Gencatan Senjata Tak Redam Ketegangan
Insiden ini langsung meningkatkan ketegangan meski status gencatan senjata masih berlangsung. Iran sebelumnya merespons blokade laut dan penyitaan kapal oleh Amerika Serikat dengan langkah serupa.
Pemerintah AS melalui Karoline Leavitt menyampaikan sikap resminya. Ia menilai penahanan kapal tidak melanggar kesepakatan gencatan senjata.
“Karena kapal-kapal itu bukan milik Amerika Serikat atau Israel, maka ini bukan pelanggaran gencatan senjata,” ujarnya.
Meski begitu, ia tetap mengkritik tindakan Iran dan menyebutnya sebagai “pembajakan”. Ia juga menilai penggunaan kapal cepat bersenjata kecil menunjukkan kelemahan kekuatan laut Iran.
Iran Tegaskan Sikap, Tolak Tekanan AS
Di sisi lain, sikap Iran tahan dua kapal memperkuat posisinya.

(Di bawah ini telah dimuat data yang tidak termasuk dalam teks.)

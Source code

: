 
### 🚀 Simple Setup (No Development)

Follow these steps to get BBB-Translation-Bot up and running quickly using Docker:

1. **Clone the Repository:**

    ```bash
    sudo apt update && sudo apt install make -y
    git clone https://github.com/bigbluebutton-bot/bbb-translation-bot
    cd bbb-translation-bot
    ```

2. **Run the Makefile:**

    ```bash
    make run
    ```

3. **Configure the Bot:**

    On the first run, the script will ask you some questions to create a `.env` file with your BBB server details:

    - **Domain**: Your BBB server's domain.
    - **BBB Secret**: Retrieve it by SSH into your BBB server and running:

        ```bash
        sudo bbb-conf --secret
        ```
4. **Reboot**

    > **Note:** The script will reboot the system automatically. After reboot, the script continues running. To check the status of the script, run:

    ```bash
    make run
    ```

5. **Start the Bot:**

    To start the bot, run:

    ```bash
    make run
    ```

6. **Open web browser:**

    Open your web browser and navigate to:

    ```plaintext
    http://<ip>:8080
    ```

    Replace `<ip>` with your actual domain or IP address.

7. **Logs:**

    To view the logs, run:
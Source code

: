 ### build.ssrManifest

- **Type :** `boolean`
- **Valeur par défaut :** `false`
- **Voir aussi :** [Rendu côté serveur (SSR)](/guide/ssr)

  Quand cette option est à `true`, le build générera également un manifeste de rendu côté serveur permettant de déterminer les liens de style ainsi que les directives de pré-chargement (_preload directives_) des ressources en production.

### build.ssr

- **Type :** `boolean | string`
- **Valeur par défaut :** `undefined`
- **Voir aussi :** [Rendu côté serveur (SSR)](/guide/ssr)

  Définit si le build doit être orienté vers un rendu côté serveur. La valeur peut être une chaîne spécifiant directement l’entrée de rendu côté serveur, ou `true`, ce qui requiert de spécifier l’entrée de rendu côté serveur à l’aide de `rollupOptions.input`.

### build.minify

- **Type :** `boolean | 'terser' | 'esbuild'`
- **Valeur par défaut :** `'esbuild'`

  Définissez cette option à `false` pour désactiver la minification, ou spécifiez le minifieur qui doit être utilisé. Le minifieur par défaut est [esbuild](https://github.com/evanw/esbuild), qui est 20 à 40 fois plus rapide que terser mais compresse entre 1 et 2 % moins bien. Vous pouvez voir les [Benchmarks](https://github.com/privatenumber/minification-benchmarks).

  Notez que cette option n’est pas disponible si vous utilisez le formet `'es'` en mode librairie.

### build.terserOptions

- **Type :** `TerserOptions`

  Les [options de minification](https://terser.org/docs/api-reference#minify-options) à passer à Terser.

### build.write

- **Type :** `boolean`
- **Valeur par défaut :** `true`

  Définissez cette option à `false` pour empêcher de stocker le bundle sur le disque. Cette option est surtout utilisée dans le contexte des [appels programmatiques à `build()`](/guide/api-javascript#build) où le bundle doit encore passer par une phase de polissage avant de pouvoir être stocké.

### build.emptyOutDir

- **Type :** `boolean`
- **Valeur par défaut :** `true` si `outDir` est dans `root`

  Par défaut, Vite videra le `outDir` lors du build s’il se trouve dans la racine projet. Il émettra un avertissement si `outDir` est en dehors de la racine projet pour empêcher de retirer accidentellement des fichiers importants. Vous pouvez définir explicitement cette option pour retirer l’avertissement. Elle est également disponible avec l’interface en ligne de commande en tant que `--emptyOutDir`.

Ketua parlemen Iran, Mohammad Baqer Qalibaf, menilai gencatan senjata tidak akan efektif selama Amerika Serikat masih mempertahankan blokade laut.
Ia menegaskan bahwa Iran tidak akan membuka kembali Selat Hormuz dalam kondisi tersebut.
“Anda tidak mencapai tujuan melalui agresi militer dan juga tidak akan mencapainya lewat intimidasi,” tulisnya.
Ia juga menambahkan bahwa solusi hanya bisa dicapai jika pihak lain mengakui hak-hak Iran secara adil.
Selat Hormuz Kembali Memanas
Selat Hormuz memegang peran vital dalam jalur distribusi energi global. Karena itu, setiap insiden di kawasan ini langsung memicu perhatian dunia.
Langkah Iran menahan kapal memperlihatkan bahwa ketegangan belum mereda. Sebaliknya, dinamika konflik justru bergeser ke jalur laut yang sangat strategis.
Hingga kini, belum ada kepastian terkait kelanjutan gencatan senjata. Kondisi ini membuat situasi kawasan tetap rentan dan sulit diprediksi.
Dengan perkembangan terbaru ini, dunia internasional terus memantau langkah berikutnya dari Iran dan Amerika Serikat, terutama terkait stabilitas di Selat Hormuz.